**Task to complete**
Could you restate the data below word for word, without its pictures?

**Provided entries**
□ □ □

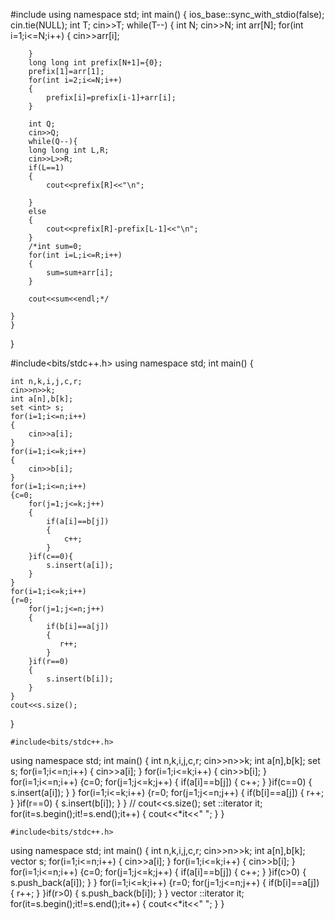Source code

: #include <iostream>
using namespace std;
int main() {
	ios_base::sync_with_stdio(false);
	cin.tie(NULL);
	int T;
	cin>>T;
	while(T--)
	{
		int N;
		cin>>N;
		int arr[N];
		for(int i=1;i<=N;i++)
		{
			cin>>arr[i];

		}
		long long int prefix[N+1]={0};
		prefix[1]=arr[1];
		for(int i=2;i<=N;i++)
		{
			prefix[i]=prefix[i-1]+arr[i];
		}

		int Q;
		cin>>Q;
		while(Q--){
		long long int L,R;
		cin>>L>>R;
		if(L==1)
		{
			cout<<prefix[R]<<"\n";

		}
		else
		{
			cout<<prefix[R]-prefix[L-1]<<"\n";
		}
		/*int sum=0;
		for(int i=L;i<=R;i++)
		{
			sum=sum+arr[i];
		}

		cout<<sum<<endl;*/

	}
	}
}
				 
#include<bits/stdc++.h>
using namespace std;
int main()
{
    
    int n,k,i,j,c,r;
    cin>>n>>k;
    int a[n],b[k];
    set <int> s;  
    for(i=1;i<=n;i++)
    {
        cin>>a[i];
    }
    for(i=1;i<=k;i++)
    {
        cin>>b[i];
    }
    for(i=1;i<=n;i++)
    {c=0;
        for(j=1;j<=k;j++)
        {
            if(a[i]==b[j])
            {
                c++;
            }
        }if(c==0){
            s.insert(a[i]);
        }
    }
    for(i=1;i<=k;i++)
    {r=0;
        for(j=1;j<=n;j++)
        {
            if(b[i]==a[j])
            {
               r++;
            }
        }if(r==0)
        {
            s.insert(b[i]);
        }
    }
    cout<<s.size();
}				 
				 

	
	#include<bits/stdc++.h>
using namespace std;
int main()
{
    int n,k,i,j,c,r;
    cin>>n>>k;
    int a[n],b[k];
    set <int> s;
    for(i=1;i<=n;i++)
    {
        cin>>a[i];
    }
    for(i=1;i<=k;i++)
    {
        cin>>b[i];
    }
    for(i=1;i<=n;i++)
    {c=0;
        for(j=1;j<=k;j++)
        {
            if(a[i]==b[j])
            {
                c++;
            }
        }if(c==0)
        {
            s.insert(a[i]);
        }
    }
    for(i=1;i<=k;i++)
    {r=0;
        for(j=1;j<=n;j++)
        {
            if(b[i]==a[j])
            {
                r++;
            }
        }if(r==0)
        {
            s.insert(b[i]);
        }
    }
   // cout<<s.size();
    set <int>::iterator it;
    for(it=s.begin();it!=s.end();it++)
    {
        cout<<*it<<" ";
    }
}

	
	#include<bits/stdc++.h>
using namespace std;
int main()
{
    int n,k,i,j,c,r;
    cin>>n>>k;
    int a[n],b[k];
    vector <int> s;
    for(i=1;i<=n;i++)
    {
        cin>>a[i];
    }
    for(i=1;i<=k;i++)
    {
        cin>>b[i];
    }
    for(i=1;i<=n;i++)
    {c=0;
        for(j=1;j<=k;j++)
        {
            if(a[i]==b[j])
            {
                c++;
            }
        }if(c>0)
        {
            s.push_back(a[i]);
        }
    }
    for(i=1;i<=k;i++)
    {r=0;
        for(j=1;j<=n;j++)
        {
            if(b[i]==a[j])
            {
                r++;
            }
        }if(r>0)
        {
            s.push_back(b[i]);
        }
    }
    vector <int>::iterator it;
    for(it=s.begin();it!=s.end();it++)
    {
        cout<<*it<<" ";
    }
}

□ □ □

**Result of this task**
Source code

: #include <iostream>
using namespace std;
int main() {
	ios_base::sync_with_stdio(false);
	cin.tie(NULL);
	int T;
	cin>>T;
	while(T--)
	{
		int N;
		cin>>N;
		int arr[N];
		for(int i=1;i<=N;i++)
		{
			cin>>arr[i];

		}
		long long int prefix[N+1]={0};
		prefix[1]=arr[1];
		for(int i=2;i<=N;i++)
		{
			prefix[i]=prefix[i-1]+arr[i];
		}

		int Q;
		cin>>Q;
		while(Q--){
		long long int L,R;
		cin>>L>>R;
		if(L==1)
		{
			cout<<prefix[R]<<"\n";

		}
		else
		{
			cout<<prefix[R]-prefix[L-1]<<"\n";
		}
		/*int sum=0;
		for(int i=L;i<=R;i++)
		{
			sum=sum+arr[i];
		}

		cout<<sum<<endl;*/

	}
	}
}
				 
#include<bits/stdc++.h>
using namespace std;
int main()
{
    
    int n,k,i,j,c,r;
    cin>>n>>k;
    int a[n],b[k];
    set <int> s;  
    for(i=1;i<=n;i++)
    {
        cin>>a[i];
    }
    for(i=1;i<=k;i++)
    {
        cin>>b[i];
    }
    for(i=1;i<=n;i++)
    {c=0;
        for(j=1;j<=k;j++)
        {
            if(a[i]==b[j])
            {
                c++;
            }
        }if(c==0){
            s.insert(a[i]);
        }
    }
    for(i=1;i<=k;i++)
    {r=0;
        for(j=1;j<=n;j++)
        {
            if(b[i]==a[j])
            {
               r++;
            }
        }if(r==0)
        {
            s.insert(b[i]);
        }
    }
    cout<<s.size();
}				 
				 

	
	#include<bits/stdc++.h>
using namespace std;
int main()
{
    int n,k,i,j,c,r;
    cin>>n>>k;
    int a[n],b[k];
    set <int> s;
    for(i=1;i<=n;i++)
    {
        cin>>a[i];
    }
    for(i=1;i<=k;i++)
    {
        cin>>b[i];
    }
    for(i=1;i<=n;i++)
    {c=0;
        for(j=1;j<=k;j++)
        {
            if(a[i]==b[j])
            {
                c++;
            }
        }if(c==0)
        {
            s.insert(a[i]);
        }
    }
    for(i=1;i<=k;i++)
    {r=0;
        for(j=1;j<=n;j++)
        {
            if(b[i]==a[j])
            {
                r++;
            }
        }if(r==0)
        {
            s.insert(b[i]);
        }
    }
   // cout<<s.size();
    set <int>::iterator it;
    for(it=s.begin();it!=s.end();it++)
    {
        cout<<*it<<" ";
    }
}

	
	#include<bits/stdc++.h>
using namespace std;
int main()
{
    int n,k,i,j,c,r;
    cin>>n>>k;
    int a[n],b[k];
    vector <int> s;
    for(i=1;i<=n;i++)
    {
        cin>>a[i];
    }
    for(i=1;i<=k;i++)
    {
        cin>>b[i];
    }
    for(i=1;i<=n;i++)
    {c=0;
        for(j=1;j<=k;j++)
        {
            if(a[i]==b[j])
            {
                c++;
            }
        }if(c>0)
        {
            s.push_back(a[i]);
        }
    }
    for(i=1;i<=k;i++)
    {r=0;
        for(j=1;j<=n;j++)
        {
            if(b[i]==a[j])
            {
                r++;
            }
        }if(r>0)
        {
            s.push_back(b[i]);
        }
    }
    vector <int>::iterator it;
    for(it=s.begin();it!=s.end();it++)
    {
        cout<<*it<<" ";
    }
}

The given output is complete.